* _Task directions_
Find the line containing "2. [Amazon DynamoDB" in the listing below. Repeat it exactly, along with each following line up to and including the one containing "1. [Workshop AWS".

* _Source information_
┏━━

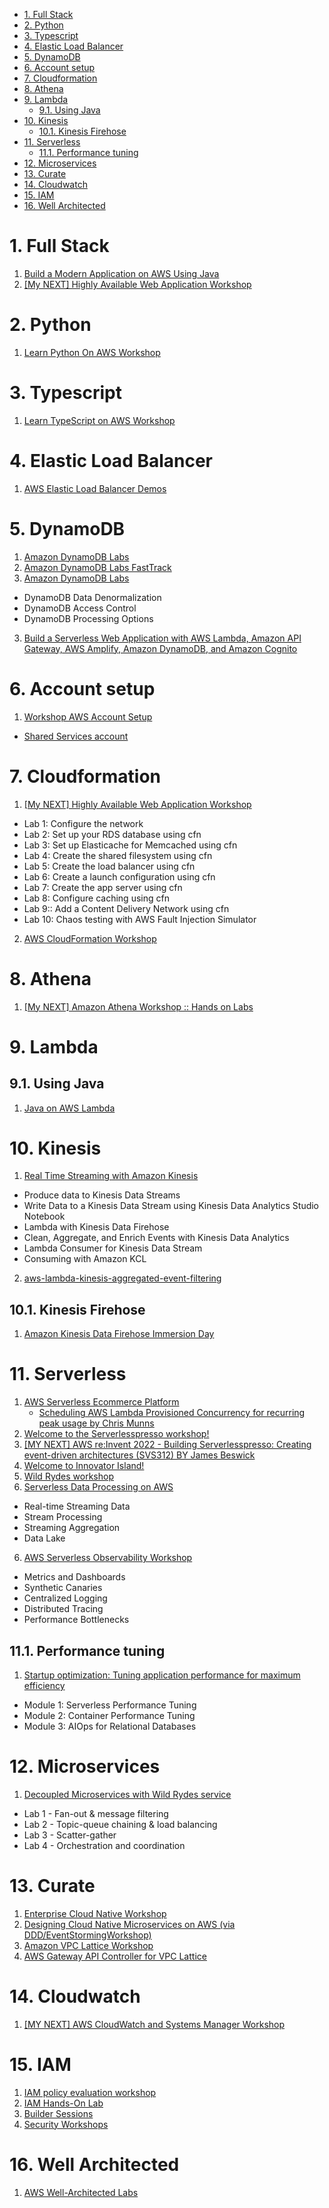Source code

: 
<!-- TOC -->

- [1. Full Stack](#1-full-stack)
- [2. Python](#2-python)
- [3. Typescript](#3-typescript)
- [4. Elastic Load Balancer](#4-elastic-load-balancer)
- [5. DynamoDB](#5-dynamodb)
- [6. Account setup](#6-account-setup)
- [7. Cloudformation](#7-cloudformation)
- [8. Athena](#8-athena)
- [9. Lambda](#9-lambda)
  - [9.1. Using Java](#91-using-java)
- [10. Kinesis](#10-kinesis)
  - [10.1. Kinesis Firehose](#101-kinesis-firehose)
- [11. Serverless](#11-serverless)
  - [11.1. Performance tuning](#111-performance-tuning)
- [12. Microservices](#12-microservices)
- [13. Curate](#13-curate)
- [14. Cloudwatch](#14-cloudwatch)
- [15. IAM](#15-iam)
- [16. Well Architected](#16-well-architected)

<!-- /TOC -->

# 1. Full Stack

1. [Build a Modern Application on AWS Using Java](https://github.com/aws-samples/aws-modern-application-workshop)
2. [[My NEXT] Highly Available Web Application Workshop](https://catalog.us-east-1.prod.workshops.aws/workshops/3de93ad5-ebbe-4258-b977-b45cdfe661f1/en-US)

# 2. Python

1. [Learn Python On AWS Workshop](https://catalog.us-east-1.prod.workshops.aws/workshops/3d705026-9edc-40e8-b353-bdabb116c89c/en-US)

# 3. Typescript

1. [Learn TypeScript on AWS Workshop](https://catalog.us-east-1.prod.workshops.aws/workshops/56ef6f79-74e2-4710-aefb-10b9807057a9/en-US)

# 4. Elastic Load Balancer

1. [AWS Elastic Load Balancer Demos](https://exampleloadbalancer.com/)

# 5. DynamoDB

1. [Amazon DynamoDB Labs](https://amazon-dynamodb-labs.com/)
2. [Amazon DynamoDB Labs FastTrack](https://catalog.us-east-1.prod.workshops.aws/workshops/3319b690-3a41-4921-9af8-f31c7bef4cdb/en-US)
3. [Amazon DynamoDB Labs](https://eventbox.dev/published/lesson/dynamodbs-security-101/)
- DynamoDB Data Denormalization
- DynamoDB Access Control
- DynamoDB Processing Options

3. [Build a Serverless Web Application with AWS Lambda, Amazon API Gateway, AWS Amplify, Amazon DynamoDB, and Amazon Cognito](https://aws.amazon.com/getting-started/hands-on/build-serverless-web-app-lambda-apigateway-s3-dynamodb-cognito/)

# 6. Account setup

1. [Workshop AWS Account Setup](https://workshop-aws-account-setup.fstehle.com/)
- [Shared Services account](https://docs.aws.amazon.com/managedservices/latest/userguide/shared-services-account.html)

# 7. Cloudformation

1. [[My NEXT] Highly Available Web Application Workshop](https://catalog.us-east-1.prod.workshops.aws/workshops/3de93ad5-ebbe-4258-b977-b45cdfe661f1/en-US)
- Lab 1: Configure the network
- Lab 2: Set up your RDS database using cfn
- Lab 3: Set up Elasticache for Memcached using cfn
- Lab 4: Create the shared filesystem using cfn
- Lab 5: Create the load balancer using cfn
- Lab 6: Create a launch configuration using cfn
- Lab 7: Create the app server using cfn
- Lab 8: Configure caching using cfn
- Lab 9:: Add a Content Delivery Network using cfn
- Lab 10: Chaos testing with AWS Fault Injection Simulator
2. [AWS CloudFormation Workshop](https://catalog.workshops.aws/cfn101/en-US)

# 8. Athena

1. [[My NEXT] Amazon Athena Workshop :: Hands on Labs](https://catalog.us-east-1.prod.workshops.aws/workshops/9981f1a1-abdc-49b5-8387-cb01d238bb78/en-US)

# 9. Lambda

## 9.1. Using Java

1. [Java on AWS Lambda](https://catalog.workshops.aws/java-on-aws-lambda/en-US)

# 10. Kinesis

1. [Real Time Streaming with Amazon Kinesis](https://catalog.us-east-1.prod.workshops.aws/workshops/2300137e-f2ac-4eb9-a4ac-3d25026b235f/en-US)
- Produce data to Kinesis Data Streams
- Write Data to a Kinesis Data Stream using Kinesis Data Analytics Studio Notebook
- Lambda with Kinesis Data Firehose
- Clean, Aggregate, and Enrich Events with Kinesis Data Analytics
- Lambda Consumer for Kinesis Data Stream
- Consuming with Amazon KCL
2. [aws-lambda-kinesis-aggregated-event-filtering](https://github.com/aws-samples/aws-lambda-kinesis-aggregated-event-filtering)

## 10.1. Kinesis Firehose

1. [Amazon Kinesis Data Firehose Immersion Day](https://catalog.us-east-1.prod.workshops.aws/workshops/32e6bc9a-5c03-416d-be7c-4d29f40e55c4/en-US)

# 11. Serverless

1. [AWS Serverless Ecommerce Platform](https://github.com/aws-samples/aws-serverless-ecommerce-platform)
    - [Scheduling AWS Lambda Provisioned Concurrency for recurring peak usage by Chris Munns](https://aws.amazon.com/blogs/compute/scheduling-aws-lambda-provisioned-concurrency-for-recurring-peak-usage/)
2. [Welcome to the Serverlesspresso workshop! ](https://workshop.serverlesscoffee.com/)
3. [[MY NEXT] AWS re:Invent 2022 - Building Serverlesspresso: Creating event-driven architectures (SVS312) BY James Beswick](https://www.youtube.com/watch?v=qs0U0LdNkV0)
3. [Welcome to Innovator Island! ](https://www.eventbox.dev/published/lesson/innovator-island/)
4. [Wild Rydes workshop](https://webapp.serverlessworkshops.io/)
5. [Serverless Data Processing on AWS](https://catalog.us-east-1.prod.workshops.aws/workshops/76d4b4eb-bff7-40c6-a925-7f101ad3bd43/en-US)
- Real-time Streaming Data
- Stream Processing
- Streaming Aggregation
- Data Lake
6. [AWS Serverless Observability Workshop ](https://serverless-observability.workshop.aws/en/010_introduction.html)
- Metrics and Dashboards
- Synthetic Canaries
- Centralized Logging
- Distributed Tracing
- Performance Bottlenecks

## 11.1. Performance tuning

1. [Startup optimization: Tuning application performance for maximum efficiency](https://catalog.workshops.aws/performance-tuning/en-US)
- Module 1: Serverless Performance Tuning
- Module 2: Container Performance Tuning
- Module 3: AIOps for Relational Databases

# 12. Microservices

1. [Decoupled Microservices with Wild Rydes service](https://catalog.us-east-1.prod.workshops.aws/workshops/e8738cf6-6eb0-4d1d-9e98-ae240d229535/en-US)
- Lab 1 - Fan-out & message filtering
- Lab 2 - Topic-queue chaining & load balancing
- Lab 3 - Scatter-gather
- Lab 4 - Orchestration and coordination

# 13. Curate

1. [Enterprise Cloud Native Workshop](https://catalog.us-east-1.prod.workshops.aws/workshops/0466c70e-4216-4352-98d9-5a8af59c86b2/en-)
2. [Designing Cloud Native Microservices on AWS (via DDD/EventStormingWorkshop)](https://github.com/aws-samples/designing-cloud-native-microservices-on-aws)
3. [Amazon VPC Lattice Workshop](https://catalog.us-east-1.prod.workshops.aws/workshops/9e543f60-e409-43d4-b37f-78ff3e1a07f5/en-US)
4. [AWS Gateway API Controller for VPC Lattice](https://github.com/aws/aws-application-networking-k8s)

# 14. Cloudwatch

1. [[MY NEXT] AWS CloudWatch and Systems Manager Workshop](https://catalog.us-east-1.prod.workshops.aws/workshops/a8e9c6a6-0ba9-48a7-a90d-378a440ab8ba/en-US)

# 15. IAM

1. [IAM policy evaluation workshop](https://catalog.us-east-1.prod.workshops.aws/workshops/6dc3124a-6bd4-46eb-b5c4-be438a82ba3d/en-US)
2. [IAM Hands-On Lab](https://catalog.us-east-1.prod.workshops.aws/workshops/8efd4edb-2b91-49fd-b1b8-3e3b5e71aa03/en-US/iam)
3. [Builder Sessions ](https://awssecworkshops.com/builder-sessions/)
4. [Security Workshops](https://awssecworkshops.com/workshops/)

# 16. Well Architected

1. [AWS Well-Architected Labs](https://www.wellarchitectedlabs.com/)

┗━━

* _Answer_
2. [Amazon DynamoDB Labs FastTrack](https://catalog.us-east-1.prod.workshops.aws/workshops/3319b690-3a41-4921-9af8-f31c7bef4cdb/en-US)
3. [Amazon DynamoDB Labs](https://eventbox.dev/published/lesson/dynamodbs-security-101/)
- DynamoDB Data Denormalization
- DynamoDB Access Control
- DynamoDB Processing Options

3. [Build a Serverless Web Application with AWS Lambda, Amazon API Gateway, AWS Amplify, Amazon DynamoDB, and Amazon Cognito](https://aws.amazon.com/getting-started/hands-on/build-serverless-web-app-lambda-apigateway-s3-dynamodb-cognito/)

# 6. Account setup

1. [Workshop AWS Account Setup](https://workshop-aws-account-setup.fstehle.com/)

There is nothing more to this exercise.